* [Problem to work on]
Please filter the entries and return only the lines that include "await".

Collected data
══════════

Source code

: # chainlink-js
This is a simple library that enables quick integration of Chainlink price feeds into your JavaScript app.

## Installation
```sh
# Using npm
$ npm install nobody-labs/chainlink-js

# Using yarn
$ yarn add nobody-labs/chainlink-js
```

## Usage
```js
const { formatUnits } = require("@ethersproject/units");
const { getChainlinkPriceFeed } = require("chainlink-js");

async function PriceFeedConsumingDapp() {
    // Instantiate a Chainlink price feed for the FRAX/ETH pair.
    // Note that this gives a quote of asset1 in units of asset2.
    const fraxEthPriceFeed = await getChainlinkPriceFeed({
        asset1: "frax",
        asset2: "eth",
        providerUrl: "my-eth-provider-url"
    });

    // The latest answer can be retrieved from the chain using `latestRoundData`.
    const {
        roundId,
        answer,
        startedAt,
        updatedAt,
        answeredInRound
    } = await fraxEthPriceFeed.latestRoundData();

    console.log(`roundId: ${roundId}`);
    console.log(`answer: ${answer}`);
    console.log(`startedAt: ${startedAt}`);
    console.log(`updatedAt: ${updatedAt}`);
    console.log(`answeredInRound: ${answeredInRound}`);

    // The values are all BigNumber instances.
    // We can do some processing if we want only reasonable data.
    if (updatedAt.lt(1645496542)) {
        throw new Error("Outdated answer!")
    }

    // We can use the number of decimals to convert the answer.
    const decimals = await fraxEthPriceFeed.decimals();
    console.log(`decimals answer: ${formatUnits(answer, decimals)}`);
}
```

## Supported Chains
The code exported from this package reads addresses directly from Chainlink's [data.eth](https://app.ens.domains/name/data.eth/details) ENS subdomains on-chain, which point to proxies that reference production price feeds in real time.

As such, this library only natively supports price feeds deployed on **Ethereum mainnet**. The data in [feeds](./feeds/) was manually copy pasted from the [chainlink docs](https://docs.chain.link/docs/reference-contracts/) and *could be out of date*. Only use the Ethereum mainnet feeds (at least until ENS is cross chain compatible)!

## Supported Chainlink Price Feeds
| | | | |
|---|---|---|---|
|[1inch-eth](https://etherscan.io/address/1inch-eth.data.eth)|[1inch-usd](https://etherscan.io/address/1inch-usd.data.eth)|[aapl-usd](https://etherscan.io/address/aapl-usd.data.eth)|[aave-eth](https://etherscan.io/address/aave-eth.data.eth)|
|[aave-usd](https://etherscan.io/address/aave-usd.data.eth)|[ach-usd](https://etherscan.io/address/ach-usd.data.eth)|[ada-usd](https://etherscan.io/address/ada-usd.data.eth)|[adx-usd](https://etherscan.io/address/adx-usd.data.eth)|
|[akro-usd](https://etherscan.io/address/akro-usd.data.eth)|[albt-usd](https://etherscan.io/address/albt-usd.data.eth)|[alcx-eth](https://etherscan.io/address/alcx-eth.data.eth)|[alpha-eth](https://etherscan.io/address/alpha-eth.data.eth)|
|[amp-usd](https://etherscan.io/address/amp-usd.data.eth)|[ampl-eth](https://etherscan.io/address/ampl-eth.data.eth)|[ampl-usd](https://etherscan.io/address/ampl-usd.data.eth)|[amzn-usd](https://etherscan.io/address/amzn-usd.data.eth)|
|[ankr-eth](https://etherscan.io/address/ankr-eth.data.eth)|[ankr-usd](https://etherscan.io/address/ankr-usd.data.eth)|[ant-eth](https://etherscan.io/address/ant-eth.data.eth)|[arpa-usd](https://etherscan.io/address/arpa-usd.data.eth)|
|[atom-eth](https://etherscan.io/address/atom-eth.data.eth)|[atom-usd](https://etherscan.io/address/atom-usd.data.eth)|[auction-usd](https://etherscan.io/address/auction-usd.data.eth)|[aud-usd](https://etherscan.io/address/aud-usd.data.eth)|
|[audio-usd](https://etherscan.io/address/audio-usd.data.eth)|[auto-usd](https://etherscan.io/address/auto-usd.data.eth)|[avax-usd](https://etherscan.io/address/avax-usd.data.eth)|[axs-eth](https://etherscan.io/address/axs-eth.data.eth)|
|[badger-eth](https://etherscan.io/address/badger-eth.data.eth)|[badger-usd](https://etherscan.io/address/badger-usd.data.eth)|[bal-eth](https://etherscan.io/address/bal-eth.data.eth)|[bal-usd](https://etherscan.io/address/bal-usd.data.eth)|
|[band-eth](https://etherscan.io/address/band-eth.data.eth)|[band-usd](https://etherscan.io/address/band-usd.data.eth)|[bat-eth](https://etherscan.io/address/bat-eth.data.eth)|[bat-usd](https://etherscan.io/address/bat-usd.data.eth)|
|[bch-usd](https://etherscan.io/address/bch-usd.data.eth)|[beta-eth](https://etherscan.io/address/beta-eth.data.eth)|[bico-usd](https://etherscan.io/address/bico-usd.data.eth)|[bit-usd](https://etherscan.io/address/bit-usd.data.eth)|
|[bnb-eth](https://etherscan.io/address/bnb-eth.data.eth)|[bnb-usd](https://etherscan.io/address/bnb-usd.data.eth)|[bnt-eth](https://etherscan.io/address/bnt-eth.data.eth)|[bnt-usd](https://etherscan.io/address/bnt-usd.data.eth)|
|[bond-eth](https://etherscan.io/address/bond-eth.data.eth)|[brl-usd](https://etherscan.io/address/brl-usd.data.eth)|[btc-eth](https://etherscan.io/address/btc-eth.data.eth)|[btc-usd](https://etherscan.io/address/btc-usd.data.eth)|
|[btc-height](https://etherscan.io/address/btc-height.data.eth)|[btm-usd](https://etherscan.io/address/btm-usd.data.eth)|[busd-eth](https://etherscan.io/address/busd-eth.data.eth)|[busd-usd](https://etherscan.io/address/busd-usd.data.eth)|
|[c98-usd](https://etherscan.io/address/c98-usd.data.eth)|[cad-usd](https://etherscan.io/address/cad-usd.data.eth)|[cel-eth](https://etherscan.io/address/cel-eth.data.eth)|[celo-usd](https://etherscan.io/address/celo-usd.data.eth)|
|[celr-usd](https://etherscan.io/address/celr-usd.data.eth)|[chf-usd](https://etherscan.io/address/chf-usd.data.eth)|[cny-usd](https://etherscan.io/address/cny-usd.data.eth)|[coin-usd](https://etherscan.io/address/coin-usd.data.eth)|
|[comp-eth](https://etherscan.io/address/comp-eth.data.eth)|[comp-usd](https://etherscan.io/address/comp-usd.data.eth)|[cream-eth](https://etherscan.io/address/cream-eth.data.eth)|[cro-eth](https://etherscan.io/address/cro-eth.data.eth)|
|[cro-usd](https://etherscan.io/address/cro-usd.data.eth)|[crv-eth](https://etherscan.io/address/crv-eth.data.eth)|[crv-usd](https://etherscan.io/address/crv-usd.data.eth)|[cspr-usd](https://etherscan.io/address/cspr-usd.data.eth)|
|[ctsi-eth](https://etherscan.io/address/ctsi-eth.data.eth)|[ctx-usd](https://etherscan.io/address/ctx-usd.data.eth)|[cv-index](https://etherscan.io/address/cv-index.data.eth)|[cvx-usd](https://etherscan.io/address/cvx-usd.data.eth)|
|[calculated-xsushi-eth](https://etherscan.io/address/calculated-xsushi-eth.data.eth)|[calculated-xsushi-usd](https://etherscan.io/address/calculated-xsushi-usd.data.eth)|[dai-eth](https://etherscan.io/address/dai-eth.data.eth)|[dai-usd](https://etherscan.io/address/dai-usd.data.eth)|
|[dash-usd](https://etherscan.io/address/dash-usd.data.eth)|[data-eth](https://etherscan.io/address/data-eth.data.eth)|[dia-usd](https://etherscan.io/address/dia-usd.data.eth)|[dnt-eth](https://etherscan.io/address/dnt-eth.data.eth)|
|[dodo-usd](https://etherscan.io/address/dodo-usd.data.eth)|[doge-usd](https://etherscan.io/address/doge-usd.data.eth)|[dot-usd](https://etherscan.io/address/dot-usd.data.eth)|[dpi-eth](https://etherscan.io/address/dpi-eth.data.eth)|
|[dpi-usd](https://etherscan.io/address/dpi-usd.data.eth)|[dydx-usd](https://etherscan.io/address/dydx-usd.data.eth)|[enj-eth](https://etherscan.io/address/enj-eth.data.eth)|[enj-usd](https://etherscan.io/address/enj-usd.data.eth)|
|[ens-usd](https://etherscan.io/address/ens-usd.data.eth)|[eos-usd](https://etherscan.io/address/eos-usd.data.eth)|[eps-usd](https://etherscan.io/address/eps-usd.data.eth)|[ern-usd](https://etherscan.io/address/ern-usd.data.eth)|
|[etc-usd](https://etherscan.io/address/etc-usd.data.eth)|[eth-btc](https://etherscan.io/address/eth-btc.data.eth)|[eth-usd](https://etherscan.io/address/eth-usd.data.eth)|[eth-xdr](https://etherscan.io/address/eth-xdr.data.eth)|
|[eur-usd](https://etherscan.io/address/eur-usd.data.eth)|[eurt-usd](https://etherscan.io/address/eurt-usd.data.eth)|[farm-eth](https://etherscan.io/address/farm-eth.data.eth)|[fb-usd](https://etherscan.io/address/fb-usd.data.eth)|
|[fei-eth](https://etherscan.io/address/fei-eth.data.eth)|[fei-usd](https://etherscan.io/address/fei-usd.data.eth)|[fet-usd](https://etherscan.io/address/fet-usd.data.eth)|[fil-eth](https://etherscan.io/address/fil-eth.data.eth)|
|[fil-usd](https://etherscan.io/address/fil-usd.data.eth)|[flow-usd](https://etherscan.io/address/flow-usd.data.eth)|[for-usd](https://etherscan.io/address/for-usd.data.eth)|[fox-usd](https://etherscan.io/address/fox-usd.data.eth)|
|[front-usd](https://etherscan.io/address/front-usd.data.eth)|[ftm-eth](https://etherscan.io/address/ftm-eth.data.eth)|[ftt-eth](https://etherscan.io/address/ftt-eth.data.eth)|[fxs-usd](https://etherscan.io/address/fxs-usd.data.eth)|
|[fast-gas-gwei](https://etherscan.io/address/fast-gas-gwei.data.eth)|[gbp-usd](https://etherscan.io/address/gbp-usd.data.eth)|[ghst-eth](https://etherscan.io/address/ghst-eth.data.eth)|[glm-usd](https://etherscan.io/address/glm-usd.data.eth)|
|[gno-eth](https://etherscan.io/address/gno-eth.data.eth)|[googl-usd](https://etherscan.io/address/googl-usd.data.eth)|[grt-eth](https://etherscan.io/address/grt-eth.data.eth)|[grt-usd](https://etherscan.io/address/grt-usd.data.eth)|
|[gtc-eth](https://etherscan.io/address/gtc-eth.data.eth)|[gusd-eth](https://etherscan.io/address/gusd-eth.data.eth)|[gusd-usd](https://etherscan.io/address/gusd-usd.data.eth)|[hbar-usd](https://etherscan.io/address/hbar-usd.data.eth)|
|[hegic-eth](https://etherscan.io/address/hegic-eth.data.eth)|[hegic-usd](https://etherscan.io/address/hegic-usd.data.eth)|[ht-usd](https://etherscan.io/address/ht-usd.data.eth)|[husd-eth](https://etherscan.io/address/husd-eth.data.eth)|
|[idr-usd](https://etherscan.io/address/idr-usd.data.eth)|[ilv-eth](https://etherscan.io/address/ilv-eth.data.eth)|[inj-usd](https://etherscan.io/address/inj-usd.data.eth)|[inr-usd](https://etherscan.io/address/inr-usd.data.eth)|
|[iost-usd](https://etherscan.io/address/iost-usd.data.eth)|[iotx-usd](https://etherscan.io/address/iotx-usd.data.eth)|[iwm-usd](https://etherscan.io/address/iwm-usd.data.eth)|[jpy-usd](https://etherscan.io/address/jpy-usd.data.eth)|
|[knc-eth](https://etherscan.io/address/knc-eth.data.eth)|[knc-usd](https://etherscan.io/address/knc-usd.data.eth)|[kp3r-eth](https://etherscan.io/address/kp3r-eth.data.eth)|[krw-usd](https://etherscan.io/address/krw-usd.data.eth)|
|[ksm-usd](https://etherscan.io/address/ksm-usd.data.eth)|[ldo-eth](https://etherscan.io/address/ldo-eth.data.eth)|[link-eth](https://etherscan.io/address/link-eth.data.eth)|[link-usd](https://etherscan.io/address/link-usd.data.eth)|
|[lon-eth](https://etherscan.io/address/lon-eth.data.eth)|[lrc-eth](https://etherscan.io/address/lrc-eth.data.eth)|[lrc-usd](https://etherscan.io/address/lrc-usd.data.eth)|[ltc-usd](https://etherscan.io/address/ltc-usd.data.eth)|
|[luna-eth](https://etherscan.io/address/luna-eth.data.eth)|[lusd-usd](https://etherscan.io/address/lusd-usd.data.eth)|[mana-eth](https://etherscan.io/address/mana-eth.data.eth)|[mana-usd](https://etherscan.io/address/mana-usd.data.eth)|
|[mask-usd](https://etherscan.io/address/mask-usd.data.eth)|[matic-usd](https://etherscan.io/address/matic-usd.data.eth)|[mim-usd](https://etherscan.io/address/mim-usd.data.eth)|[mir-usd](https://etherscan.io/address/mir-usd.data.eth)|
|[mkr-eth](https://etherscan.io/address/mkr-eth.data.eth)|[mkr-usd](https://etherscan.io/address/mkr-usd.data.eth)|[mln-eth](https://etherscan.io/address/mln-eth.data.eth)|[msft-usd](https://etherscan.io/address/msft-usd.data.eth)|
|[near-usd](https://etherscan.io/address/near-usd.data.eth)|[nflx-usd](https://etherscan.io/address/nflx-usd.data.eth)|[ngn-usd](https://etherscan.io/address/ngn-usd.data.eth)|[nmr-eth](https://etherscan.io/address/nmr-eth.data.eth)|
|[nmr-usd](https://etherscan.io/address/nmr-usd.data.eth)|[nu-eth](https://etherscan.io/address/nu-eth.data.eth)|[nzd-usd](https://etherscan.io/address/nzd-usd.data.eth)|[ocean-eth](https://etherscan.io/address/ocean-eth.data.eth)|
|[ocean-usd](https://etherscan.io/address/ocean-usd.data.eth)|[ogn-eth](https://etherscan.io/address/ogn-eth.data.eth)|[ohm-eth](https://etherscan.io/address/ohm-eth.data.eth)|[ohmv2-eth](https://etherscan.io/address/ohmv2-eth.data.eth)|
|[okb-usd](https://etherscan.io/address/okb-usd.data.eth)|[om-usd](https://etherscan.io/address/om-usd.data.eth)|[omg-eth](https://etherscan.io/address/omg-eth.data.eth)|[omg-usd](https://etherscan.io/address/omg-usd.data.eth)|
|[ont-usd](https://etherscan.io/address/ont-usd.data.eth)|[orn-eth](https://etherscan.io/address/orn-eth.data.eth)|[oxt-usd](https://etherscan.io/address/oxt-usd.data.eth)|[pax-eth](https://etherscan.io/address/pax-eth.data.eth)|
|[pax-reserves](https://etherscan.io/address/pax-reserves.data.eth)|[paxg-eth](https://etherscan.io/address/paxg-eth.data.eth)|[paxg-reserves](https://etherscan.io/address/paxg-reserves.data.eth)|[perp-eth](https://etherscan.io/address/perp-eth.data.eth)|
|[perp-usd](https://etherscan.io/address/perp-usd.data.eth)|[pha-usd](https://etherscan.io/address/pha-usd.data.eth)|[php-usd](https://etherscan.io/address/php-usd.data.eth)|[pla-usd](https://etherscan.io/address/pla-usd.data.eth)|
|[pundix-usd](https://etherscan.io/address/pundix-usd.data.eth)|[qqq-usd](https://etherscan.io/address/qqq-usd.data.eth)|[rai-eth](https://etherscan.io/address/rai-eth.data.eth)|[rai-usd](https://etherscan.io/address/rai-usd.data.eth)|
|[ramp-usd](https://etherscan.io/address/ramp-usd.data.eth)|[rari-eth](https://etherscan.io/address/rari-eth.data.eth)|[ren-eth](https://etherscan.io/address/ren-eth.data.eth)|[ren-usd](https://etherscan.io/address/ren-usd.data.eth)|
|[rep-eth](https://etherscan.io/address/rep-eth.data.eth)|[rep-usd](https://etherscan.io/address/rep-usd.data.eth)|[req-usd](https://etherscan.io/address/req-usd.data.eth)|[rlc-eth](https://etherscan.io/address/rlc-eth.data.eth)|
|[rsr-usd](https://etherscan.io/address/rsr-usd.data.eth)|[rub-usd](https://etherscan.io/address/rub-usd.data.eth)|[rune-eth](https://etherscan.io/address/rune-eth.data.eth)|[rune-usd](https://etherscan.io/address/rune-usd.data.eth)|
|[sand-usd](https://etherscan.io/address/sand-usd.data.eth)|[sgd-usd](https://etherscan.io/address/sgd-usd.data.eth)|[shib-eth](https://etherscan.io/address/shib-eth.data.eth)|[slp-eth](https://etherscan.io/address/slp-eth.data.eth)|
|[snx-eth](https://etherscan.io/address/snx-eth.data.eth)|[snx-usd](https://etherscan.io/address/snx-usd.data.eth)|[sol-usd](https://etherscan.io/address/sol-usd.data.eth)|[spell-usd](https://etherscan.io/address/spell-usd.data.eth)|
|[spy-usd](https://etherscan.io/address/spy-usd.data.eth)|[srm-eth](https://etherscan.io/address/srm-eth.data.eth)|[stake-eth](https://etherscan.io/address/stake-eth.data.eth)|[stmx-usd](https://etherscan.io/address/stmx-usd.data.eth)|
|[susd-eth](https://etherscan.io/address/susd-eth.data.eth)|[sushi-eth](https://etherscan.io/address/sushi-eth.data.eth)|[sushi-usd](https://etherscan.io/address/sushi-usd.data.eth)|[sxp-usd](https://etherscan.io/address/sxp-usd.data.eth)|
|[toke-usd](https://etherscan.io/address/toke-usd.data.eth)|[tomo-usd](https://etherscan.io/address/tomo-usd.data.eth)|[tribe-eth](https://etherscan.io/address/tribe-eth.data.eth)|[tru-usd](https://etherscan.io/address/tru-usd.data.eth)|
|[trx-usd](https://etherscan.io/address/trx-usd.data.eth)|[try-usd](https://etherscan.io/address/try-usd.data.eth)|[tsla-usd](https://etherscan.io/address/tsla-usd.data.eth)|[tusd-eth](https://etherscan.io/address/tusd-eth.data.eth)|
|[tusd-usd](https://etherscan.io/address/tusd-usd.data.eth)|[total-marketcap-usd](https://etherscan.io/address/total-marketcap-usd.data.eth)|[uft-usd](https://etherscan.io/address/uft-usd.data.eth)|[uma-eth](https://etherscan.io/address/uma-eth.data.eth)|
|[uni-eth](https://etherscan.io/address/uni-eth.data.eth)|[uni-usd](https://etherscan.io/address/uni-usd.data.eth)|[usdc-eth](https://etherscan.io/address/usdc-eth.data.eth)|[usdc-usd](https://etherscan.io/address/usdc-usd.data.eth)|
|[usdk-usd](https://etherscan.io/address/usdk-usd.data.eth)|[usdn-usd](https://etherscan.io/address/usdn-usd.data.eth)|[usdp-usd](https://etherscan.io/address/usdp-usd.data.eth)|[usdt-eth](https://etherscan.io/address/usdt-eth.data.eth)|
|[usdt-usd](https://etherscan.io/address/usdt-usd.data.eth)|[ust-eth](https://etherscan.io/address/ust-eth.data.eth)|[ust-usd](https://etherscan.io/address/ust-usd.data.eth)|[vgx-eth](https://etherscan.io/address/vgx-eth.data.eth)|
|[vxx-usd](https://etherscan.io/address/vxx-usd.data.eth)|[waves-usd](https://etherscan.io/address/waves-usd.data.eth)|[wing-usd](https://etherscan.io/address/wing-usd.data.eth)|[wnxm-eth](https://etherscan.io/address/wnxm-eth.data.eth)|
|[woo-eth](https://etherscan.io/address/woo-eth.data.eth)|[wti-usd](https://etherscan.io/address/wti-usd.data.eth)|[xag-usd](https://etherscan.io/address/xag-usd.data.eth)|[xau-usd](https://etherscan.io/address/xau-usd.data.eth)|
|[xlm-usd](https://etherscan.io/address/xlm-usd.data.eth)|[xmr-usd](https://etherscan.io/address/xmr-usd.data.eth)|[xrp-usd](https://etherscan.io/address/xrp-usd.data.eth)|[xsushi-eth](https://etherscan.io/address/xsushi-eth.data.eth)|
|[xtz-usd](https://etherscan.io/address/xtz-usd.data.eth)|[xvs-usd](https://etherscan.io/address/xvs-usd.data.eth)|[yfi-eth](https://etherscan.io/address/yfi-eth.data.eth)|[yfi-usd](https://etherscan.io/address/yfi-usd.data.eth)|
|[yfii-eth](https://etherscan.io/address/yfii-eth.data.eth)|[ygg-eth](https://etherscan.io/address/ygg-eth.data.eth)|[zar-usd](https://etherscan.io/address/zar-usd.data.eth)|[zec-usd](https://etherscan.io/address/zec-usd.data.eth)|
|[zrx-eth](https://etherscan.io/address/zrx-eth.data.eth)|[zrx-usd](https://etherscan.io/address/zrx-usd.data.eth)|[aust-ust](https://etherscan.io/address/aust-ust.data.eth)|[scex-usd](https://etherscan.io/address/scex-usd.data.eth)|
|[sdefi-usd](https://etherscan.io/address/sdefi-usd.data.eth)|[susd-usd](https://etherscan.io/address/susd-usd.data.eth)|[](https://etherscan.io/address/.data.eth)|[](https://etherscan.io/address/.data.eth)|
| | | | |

══════════

* [Solution]
    const fraxEthPriceFeed = await getChainlinkPriceFeed({
    } = await fraxEthPriceFeed.latestRoundData();
    const decimals = await fraxEthPriceFeed.decimals();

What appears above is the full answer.